Now someone might object to my illustration by suggesting that if a mother wanted her potential baby to experience a future with goodness and happiness, then it would be wrong to abort the fetus before it reaches that stage. So insofar as the mother desires that kind of life for that fetus, whatever the mother desires for that fetus is the appropriate mode of action to take. There are several problems with this. First of all, it cannot justify why it would be good for a mother to choose a life of pleasure and happiness for her future baby and yet wrong for the same mother at a later time to change her mind or for an entirely different mother to deliberately give birth to her future baby so that it will experience pain and suffering. Who has done the right thing in those cases?

If you say what’s right depends on what the mother perceives and desires, then it follows there is no morally relevant difference between a mother choosing happiness for her future baby and another mother choosing a life of misery and suffering for her baby. But this is absurd. Just because two mothers might choose different courses of actions does not entail that they are morally equivalent actions.
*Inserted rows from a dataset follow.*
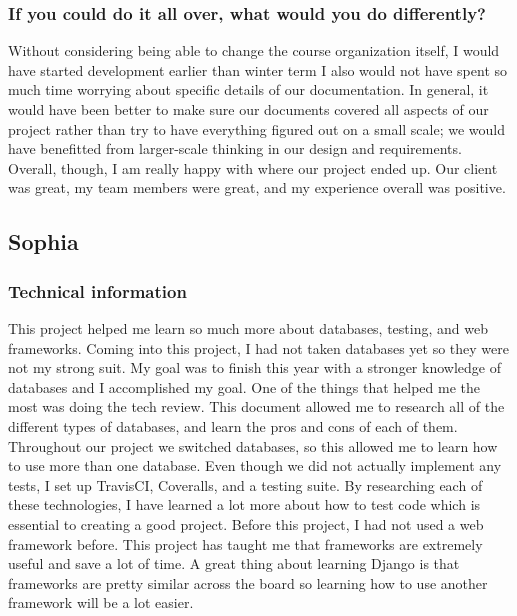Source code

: \documentclass[onecolumn, draftclsnofoot,10pt, compsoc]{IEEEtran}
\begin{document}
\begin{flushleft}
\subsubsection{If you could do it all over, what would you do differently?}
Without considering being able to change the course organization itself, I would have started development earlier than winter term I also would not have spent so much time worrying about specific details of our documentation. In general, it would have been better to make sure our documents covered all aspects of our project rather than try to have everything figured out on a small scale; we would have benefitted from larger-scale thinking in our design and requirements.
Overall, though, I am really happy with where our project ended up. Our client was great, my team members were great, and my experience overall was positive.
 
\subsection{Sophia}
\subsubsection{Technical information}
This project helped me learn so much more about databases, testing, and web frameworks. Coming into this project, I had not taken databases yet so they were not my strong suit. My goal was to finish this year with a stronger knowledge of databases and I accomplished my goal. One of the things that helped me the most was doing the tech review. This document allowed me to research all of the different types of databases, and learn the pros and cons of each of them. Throughout our project we switched databases, so this allowed me to learn how to use more than one database.
Even though we did not actually implement any tests, I set up TravisCI, Coveralls, and a testing suite. By researching each of these technologies, I have learned a lot more about how to test code which is essential to creating a good project. 
Before this project, I had not used a web framework before. This project has taught me that frameworks are extremely useful and save a lot of time. A great thing about learning Django is that frameworks are pretty similar across the board so learning how to use another framework will be a lot easier.

\end{flushleft}
\end{document}
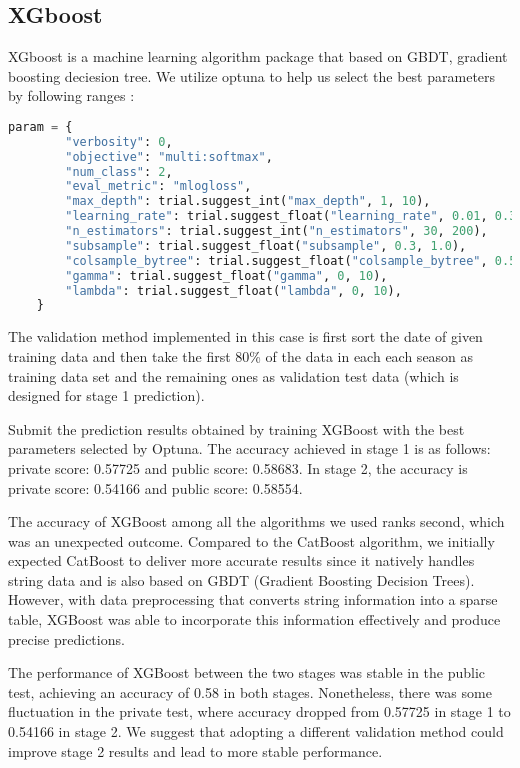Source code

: \subsection*{XGboost}
\quad XGboost is a machine learning algorithm package that based on GBDT, gradient boosting deciesion tree. 
We utilize optuna to help us select the best parameters by following ranges :
\begin{lstlisting}[language=Python]
    param = {
        "verbosity": 0,
        "objective": "multi:softmax",
        "num_class": 2,
        "eval_metric": "mlogloss",
        "max_depth": trial.suggest_int("max_depth", 1, 10),
        "learning_rate": trial.suggest_float("learning_rate", 0.01, 0.3),
        "n_estimators": trial.suggest_int("n_estimators", 30, 200),
        "subsample": trial.suggest_float("subsample", 0.3, 1.0),
        "colsample_bytree": trial.suggest_float("colsample_bytree", 0.5, 1.0),
        "gamma": trial.suggest_float("gamma", 0, 10),
        "lambda": trial.suggest_float("lambda", 0, 10),
    }
\end{lstlisting}
\quad The validation method implemented in this case is first sort the date of given training data and then take the first 80\% 
of the data in each each season as training data set and the remaining ones as validation test data (which is designed for stage 1 prediction).

Submit the prediction results obtained by training XGBoost with the best parameters selected by Optuna. 
The accuracy achieved in stage 1 is as follows: private score: 0.57725 and public score: 0.58683. In stage 2,
 the accuracy is private score: 0.54166 and public score: 0.58554. 

 The accuracy of XGBoost among all the algorithms we used ranks second, which was an unexpected outcome. Compared to the CatBoost algorithm, we initially expected CatBoost to deliver more accurate results since it natively handles string data and is also based on GBDT (Gradient Boosting Decision Trees). However, with data preprocessing that converts string information into a sparse table, XGBoost was able to incorporate this information effectively and produce precise predictions.

The performance of XGBoost between the two stages was stable in the public test, achieving an accuracy of 0.58 in both stages. Nonetheless, there was some fluctuation in the private test, where accuracy dropped from 0.57725 in stage 1 to 0.54166 in stage 2. We suggest that adopting a different validation method could improve stage 2 results and lead to more stable performance.

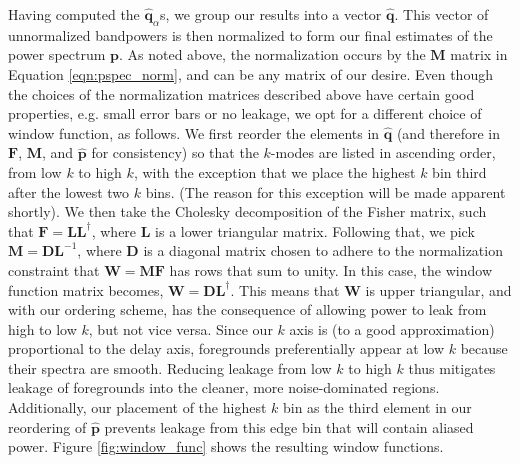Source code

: \documentclass[twocolumn,numberedappendix]{emulateapj} \shorttitle{New Limits on the 21 cm Power Spectrum at $z=8.4$}
\newcommand{\qhat}{\hat{\mathbf{q}}}
\begin{document}
Having computed the $\qhat_{\alpha}$s, we group our results into a vector $\mathbf{\hat{q}}$.
This vector of unnormalized bandpowers is then normalized to form our final estimates of the
power spectrum $\mathbf{p}$. As noted above, the
normalization occurs by the $\mathbf{M}$ matrix in Equation
\eqref{eqn:pspec_norm}, and can be any matrix of our desire. 
Even though the choices of the normalization matrices described above have certain
good properties, e.g. small error bars or no leakage, we opt for a different
choice of window function, as follows. We first reorder the elements in $\mathbf{\hat{q}}$ (and
therefore in $\mathbf{F}$, $\mathbf{M}$, and $\mathbf{\hat{p}}$ for consistency) so that
the $k$-modes are listed in ascending order, from low $k$ to high $k$, with the exception that we place the highest $k$ bin third after the lowest two $k$ bins. (The reason for this exception will be made apparent shortly). We then take the Cholesky decomposition of
the Fisher matrix, such that $\mathbf{F}=\mathbf{L}\mathbf{L}^{\dagger}$, where
$\mathbf{L}$ is a lower triangular matrix. Following that, we pick ${\mathbf{M}} = \mathbf{D} \mathbf{L}^{-1}$, where $\mathbf{D}$ is a diagonal matrix chosen to adhere to the normalization constraint
that $\mathbf{W} = \mathbf{M} \mathbf{F}$ has rows that sum to unity. In this case, the window function matrix becomes,
$\mathbf{W}=\mathbf{D} \mathbf{L}^{\dagger}$. This means that $\mathbf{W}$ is upper triangular,
and with our ordering scheme, has the consequence of allowing power to leak from high to low $k$,
but not vice versa. Since our $k$ axis is (to a good approximation) proportional to the delay axis, foregrounds preferentially appear at low $k$ because their spectra are smooth. Reducing leakage
from low $k$ to high $k$ thus mitigates leakage
of foregrounds into the cleaner, more noise-dominated regions. Additionally, our placement of the highest $k$ bin as the third element in our reordering of 
$\mathbf{\hat{p}}$ prevents leakage from this edge bin that will contain aliased power. Figure
\ref{fig:window_func} shows the resulting window functions. 
\end{document}
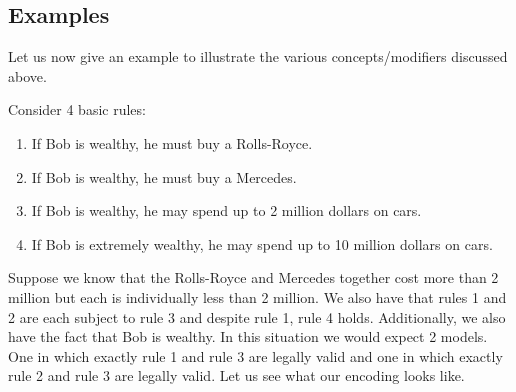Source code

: \subsection{Examples}
Let us now give an example to illustrate the various concepts/modifiers discussed above.


Consider 4 basic rules:
\begin{enumerate}
  \item If Bob is wealthy, he must buy a Rolls-Royce.
  \item If Bob is wealthy, he must buy a Mercedes.
  \item If Bob is wealthy, he may spend up to 2 million dollars on cars.
  \item If Bob is extremely wealthy, he may spend up to 10 million dollars on cars.
\end{enumerate}
    
Suppose we know that the Rolls-Royce and Mercedes together cost more
than 2 million but each is individually less than 2 million. We also
have that rules 1 and 2 are each subject to rule 3 and despite rule 1,
rule 4 holds. Additionally, we also have the fact that Bob is
wealthy. In this situation we would expect 2 models. One in which
exactly rule 1 and rule 3 are legally valid and one in which exactly
rule 2 and rule 3 are legally valid. Let us see what our encoding
looks like.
Second, it renders the even more absurd idea that killing someone prior to birth in order to spare them from future suffering is somehow a better choice than giving birth to them and loving them through their suffering. Why is this absurd? Because it assumes without justification that the unborn are not human beings with a right to life. If we have seven 6 year olds inflicted with an incurable disease and decide to kill them immediately so that they will not suffer another 2 weeks of suffering, is that morally wrong? Well yes it would be wrong. It is wrong to kill someone ahead of time so that he or she won’t have to experience more suffering.

So these are my thoughts on Richard Dawkins and his comments on abortion.